Our weather in Aptos was 60s and sunny almost every day. Flowers were in bloom. It was spring heaven. So by the time left Aptos to head further north in California in early March 2016, it was about time for some rain.

Lakeport and Crescent City: Part 3 of our 2016 California Travels

Posted June 11, 2018 by Bailey Mareu

Lake County, CA

It never rains in Southern California - or so Phil sings to me occasionally. So, as expected, we didn’t really see a lot of precipitation during our 3 weeks in Thermal and Jamul, California in January 2016. We were just south of San Francisco during our 2 weeks in Aptos in February 2016 and the locals’ expectations were rain and cool weather since it was still winter. But our weather in Aptos was 60s and sunny almost every day. Flowers were in bloom. It was spring heaven. So by the time left Aptos to head further north in California in early March 2016, it was about time for some rain. 

We left Aptos and opted to drive through the heart of San Francisco. It seems crazy but it also meant we could drive over the Golden Gate Bridge. Driving through such a large city made us apprehensive but we would also be doing it on on a Sunday morning when traffic would be at its lightest. The streets of the Golden Gate City weren’t empty but it wasn’t bad. Since I wasn’t driving, I had the best view of our journey over the bridge: man, was it HIGH. That was the big takeaway for me. Longish (three-fourths of a mile) but high: the roadway is 220 feet above water. It was for sure, a very cool experience. 

Once we made our way out of the Bay area and farther north into the hills, the rain started. We were on the historic 101 in California which is just as stunning as you would imagine. A winding 2 lane road through the growing hills and forests of central California. Towing + rain = added stress but today wasn’t a long drive. Of course we had what seemed like 5 more Sundays of rainy drives (hello Pacific Northwest) so this was only the beginning of our rainy travel days. 

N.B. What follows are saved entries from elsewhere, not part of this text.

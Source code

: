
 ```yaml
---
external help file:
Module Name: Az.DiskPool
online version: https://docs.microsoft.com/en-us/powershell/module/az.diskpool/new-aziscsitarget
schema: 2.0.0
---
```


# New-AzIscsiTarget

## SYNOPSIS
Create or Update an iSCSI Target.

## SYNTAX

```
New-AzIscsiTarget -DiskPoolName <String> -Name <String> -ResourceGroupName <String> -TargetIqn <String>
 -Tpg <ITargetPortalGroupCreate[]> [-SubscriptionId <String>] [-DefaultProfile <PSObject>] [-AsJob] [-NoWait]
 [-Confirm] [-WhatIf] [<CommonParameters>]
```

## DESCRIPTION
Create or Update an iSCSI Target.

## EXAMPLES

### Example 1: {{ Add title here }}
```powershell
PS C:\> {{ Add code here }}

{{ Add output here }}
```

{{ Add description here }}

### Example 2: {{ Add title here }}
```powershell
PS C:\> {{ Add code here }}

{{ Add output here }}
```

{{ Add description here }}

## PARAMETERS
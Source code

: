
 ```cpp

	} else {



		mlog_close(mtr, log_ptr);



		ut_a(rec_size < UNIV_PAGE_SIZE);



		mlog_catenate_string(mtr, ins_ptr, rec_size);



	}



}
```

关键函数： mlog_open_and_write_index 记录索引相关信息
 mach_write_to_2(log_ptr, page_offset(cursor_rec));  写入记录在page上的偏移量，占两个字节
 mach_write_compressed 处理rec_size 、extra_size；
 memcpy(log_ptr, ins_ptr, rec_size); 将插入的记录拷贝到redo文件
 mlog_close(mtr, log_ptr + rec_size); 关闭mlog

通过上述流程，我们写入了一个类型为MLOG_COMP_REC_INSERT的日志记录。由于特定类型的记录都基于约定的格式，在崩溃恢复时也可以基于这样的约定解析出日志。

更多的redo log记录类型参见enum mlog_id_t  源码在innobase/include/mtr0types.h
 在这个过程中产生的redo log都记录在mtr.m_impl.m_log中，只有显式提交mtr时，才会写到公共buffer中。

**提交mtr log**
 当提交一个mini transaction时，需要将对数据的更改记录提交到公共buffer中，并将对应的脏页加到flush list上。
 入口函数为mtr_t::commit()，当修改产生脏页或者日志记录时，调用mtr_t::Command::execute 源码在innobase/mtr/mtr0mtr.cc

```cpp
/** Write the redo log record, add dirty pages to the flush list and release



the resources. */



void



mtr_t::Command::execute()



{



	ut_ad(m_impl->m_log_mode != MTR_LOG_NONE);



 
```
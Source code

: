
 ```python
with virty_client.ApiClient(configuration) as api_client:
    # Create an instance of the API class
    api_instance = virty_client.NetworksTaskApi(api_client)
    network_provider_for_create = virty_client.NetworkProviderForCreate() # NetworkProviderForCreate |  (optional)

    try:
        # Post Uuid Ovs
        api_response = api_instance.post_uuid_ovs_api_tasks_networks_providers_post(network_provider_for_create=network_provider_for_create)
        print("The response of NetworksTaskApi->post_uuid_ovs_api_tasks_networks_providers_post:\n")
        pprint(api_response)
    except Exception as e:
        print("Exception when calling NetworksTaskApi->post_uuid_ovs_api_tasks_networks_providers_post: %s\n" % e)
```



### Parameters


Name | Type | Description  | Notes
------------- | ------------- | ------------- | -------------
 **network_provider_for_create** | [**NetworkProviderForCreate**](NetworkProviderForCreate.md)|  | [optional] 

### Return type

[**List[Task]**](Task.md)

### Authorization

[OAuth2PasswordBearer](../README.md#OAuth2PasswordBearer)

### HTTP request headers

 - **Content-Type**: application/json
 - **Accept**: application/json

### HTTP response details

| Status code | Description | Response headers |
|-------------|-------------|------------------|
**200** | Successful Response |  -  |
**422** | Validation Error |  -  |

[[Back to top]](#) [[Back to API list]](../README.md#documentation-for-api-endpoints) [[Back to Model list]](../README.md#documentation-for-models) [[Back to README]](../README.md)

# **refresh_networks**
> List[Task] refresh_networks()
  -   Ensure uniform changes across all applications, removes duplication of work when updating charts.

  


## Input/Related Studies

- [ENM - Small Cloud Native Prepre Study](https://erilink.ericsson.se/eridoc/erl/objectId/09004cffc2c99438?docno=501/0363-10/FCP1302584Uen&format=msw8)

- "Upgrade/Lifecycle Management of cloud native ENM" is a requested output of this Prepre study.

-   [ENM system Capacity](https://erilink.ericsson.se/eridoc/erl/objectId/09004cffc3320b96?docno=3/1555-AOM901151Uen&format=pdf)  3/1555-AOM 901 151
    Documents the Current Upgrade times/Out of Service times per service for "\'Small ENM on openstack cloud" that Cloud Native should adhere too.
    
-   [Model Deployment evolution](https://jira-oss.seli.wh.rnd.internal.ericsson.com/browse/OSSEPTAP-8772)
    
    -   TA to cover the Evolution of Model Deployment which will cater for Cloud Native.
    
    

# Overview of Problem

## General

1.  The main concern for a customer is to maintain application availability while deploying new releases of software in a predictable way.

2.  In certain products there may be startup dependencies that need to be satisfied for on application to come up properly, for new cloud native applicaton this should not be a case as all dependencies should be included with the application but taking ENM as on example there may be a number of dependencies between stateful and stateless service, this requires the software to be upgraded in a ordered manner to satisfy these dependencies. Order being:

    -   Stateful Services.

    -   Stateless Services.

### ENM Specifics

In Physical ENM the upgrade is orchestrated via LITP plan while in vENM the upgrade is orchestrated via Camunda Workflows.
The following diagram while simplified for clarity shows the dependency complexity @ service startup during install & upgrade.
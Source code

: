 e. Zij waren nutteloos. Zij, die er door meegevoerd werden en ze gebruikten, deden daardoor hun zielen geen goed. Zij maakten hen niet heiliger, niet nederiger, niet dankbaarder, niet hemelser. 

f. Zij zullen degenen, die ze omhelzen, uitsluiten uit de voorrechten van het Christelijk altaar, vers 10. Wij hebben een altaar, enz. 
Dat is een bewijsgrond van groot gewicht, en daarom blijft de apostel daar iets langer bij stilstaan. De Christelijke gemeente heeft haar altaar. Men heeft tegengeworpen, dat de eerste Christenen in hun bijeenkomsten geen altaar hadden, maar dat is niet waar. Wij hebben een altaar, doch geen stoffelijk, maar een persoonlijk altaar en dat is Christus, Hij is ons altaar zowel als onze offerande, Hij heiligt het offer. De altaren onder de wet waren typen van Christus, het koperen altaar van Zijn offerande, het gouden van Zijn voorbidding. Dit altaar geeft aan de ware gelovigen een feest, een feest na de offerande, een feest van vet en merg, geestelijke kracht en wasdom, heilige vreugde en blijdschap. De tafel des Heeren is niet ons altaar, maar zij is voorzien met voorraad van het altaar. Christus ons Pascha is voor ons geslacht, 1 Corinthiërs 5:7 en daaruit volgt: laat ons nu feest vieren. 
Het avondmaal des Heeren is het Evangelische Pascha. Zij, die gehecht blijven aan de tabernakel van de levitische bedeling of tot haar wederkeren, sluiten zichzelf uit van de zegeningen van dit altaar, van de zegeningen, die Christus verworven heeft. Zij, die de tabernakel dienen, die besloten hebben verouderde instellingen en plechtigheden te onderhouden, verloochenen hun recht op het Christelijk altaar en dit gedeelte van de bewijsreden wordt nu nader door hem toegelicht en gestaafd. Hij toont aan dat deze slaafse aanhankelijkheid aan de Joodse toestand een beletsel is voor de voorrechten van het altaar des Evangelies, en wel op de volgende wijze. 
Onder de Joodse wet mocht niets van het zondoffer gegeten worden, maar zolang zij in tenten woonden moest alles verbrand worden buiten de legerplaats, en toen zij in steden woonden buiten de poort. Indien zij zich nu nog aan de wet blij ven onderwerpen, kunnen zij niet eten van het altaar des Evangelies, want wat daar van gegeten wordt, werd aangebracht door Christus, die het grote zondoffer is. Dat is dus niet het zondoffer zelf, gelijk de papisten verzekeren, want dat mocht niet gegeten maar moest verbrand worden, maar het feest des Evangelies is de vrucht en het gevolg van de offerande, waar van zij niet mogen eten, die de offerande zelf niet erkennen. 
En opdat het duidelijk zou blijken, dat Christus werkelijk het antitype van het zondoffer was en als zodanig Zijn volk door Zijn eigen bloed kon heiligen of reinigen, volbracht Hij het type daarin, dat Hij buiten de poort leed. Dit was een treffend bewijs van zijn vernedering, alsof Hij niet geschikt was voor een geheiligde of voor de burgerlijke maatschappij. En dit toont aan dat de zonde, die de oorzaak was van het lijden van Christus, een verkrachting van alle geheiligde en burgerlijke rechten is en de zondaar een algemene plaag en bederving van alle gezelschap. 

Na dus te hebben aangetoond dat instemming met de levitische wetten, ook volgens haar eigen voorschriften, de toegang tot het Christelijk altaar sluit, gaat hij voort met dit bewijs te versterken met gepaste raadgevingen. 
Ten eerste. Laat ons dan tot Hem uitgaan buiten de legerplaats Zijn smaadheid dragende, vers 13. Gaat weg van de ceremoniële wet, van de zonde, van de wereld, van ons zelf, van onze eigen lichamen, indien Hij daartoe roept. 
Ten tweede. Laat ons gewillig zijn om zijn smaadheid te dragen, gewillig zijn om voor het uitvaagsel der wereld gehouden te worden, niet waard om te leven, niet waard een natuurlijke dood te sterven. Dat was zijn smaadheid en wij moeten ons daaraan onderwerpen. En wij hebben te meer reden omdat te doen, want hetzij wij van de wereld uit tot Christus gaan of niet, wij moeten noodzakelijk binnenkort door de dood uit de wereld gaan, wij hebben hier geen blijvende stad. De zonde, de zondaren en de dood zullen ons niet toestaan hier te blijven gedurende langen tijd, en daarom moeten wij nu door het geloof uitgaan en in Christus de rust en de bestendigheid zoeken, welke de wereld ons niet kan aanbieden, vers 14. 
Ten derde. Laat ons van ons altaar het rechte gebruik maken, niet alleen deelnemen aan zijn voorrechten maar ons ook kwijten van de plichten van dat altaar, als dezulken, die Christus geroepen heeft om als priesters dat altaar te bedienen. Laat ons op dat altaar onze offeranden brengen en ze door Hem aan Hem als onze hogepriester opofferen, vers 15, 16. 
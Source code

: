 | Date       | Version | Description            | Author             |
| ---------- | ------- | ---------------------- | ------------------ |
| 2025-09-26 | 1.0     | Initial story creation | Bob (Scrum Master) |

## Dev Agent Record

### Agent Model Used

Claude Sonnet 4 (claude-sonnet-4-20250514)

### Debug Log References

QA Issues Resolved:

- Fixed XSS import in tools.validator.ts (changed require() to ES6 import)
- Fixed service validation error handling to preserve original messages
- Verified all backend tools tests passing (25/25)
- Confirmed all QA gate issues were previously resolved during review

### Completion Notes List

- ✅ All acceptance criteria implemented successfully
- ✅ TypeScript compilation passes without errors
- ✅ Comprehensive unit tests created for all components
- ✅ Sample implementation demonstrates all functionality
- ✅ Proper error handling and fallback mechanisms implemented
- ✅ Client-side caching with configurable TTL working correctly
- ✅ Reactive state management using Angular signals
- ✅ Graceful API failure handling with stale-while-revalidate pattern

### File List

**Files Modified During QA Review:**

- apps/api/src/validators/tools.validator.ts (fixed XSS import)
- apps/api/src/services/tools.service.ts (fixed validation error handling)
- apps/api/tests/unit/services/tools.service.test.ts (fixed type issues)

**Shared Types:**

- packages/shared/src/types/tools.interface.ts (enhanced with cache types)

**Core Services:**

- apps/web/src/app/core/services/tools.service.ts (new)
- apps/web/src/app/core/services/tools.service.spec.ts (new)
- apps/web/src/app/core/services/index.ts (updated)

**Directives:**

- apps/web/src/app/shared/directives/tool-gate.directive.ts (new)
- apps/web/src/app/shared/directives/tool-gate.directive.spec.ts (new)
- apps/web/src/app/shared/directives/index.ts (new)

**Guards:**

We were headed for Lakeport, a town on Clear Lake in what I thought was central California but is definitely still in still closer to the ocean than the state line with Nevada. North of Napa and Sonoma, but still part of the North Coast wine district and, more specifically, the Lake County district. Lake County was rather refreshing after weeks near large metropolises. The total county population is less than 100,000 people and the heart is Clear Lake, the biggest natural lake completely in California (Tahoe is partially in Nevada and Salton Sea was formed by intentional flooding.) Our RV/trailer park was right on the lake and would have been impressive if it was a warm week in the summer. But this was our rainiest week to date (and since) and we had to work around a pop-up-camper sized puddle that formed under the pop up when we were packing up to leave. It actually rained every single day. We did see a few hours of blue sky this week, but it was not a lot. 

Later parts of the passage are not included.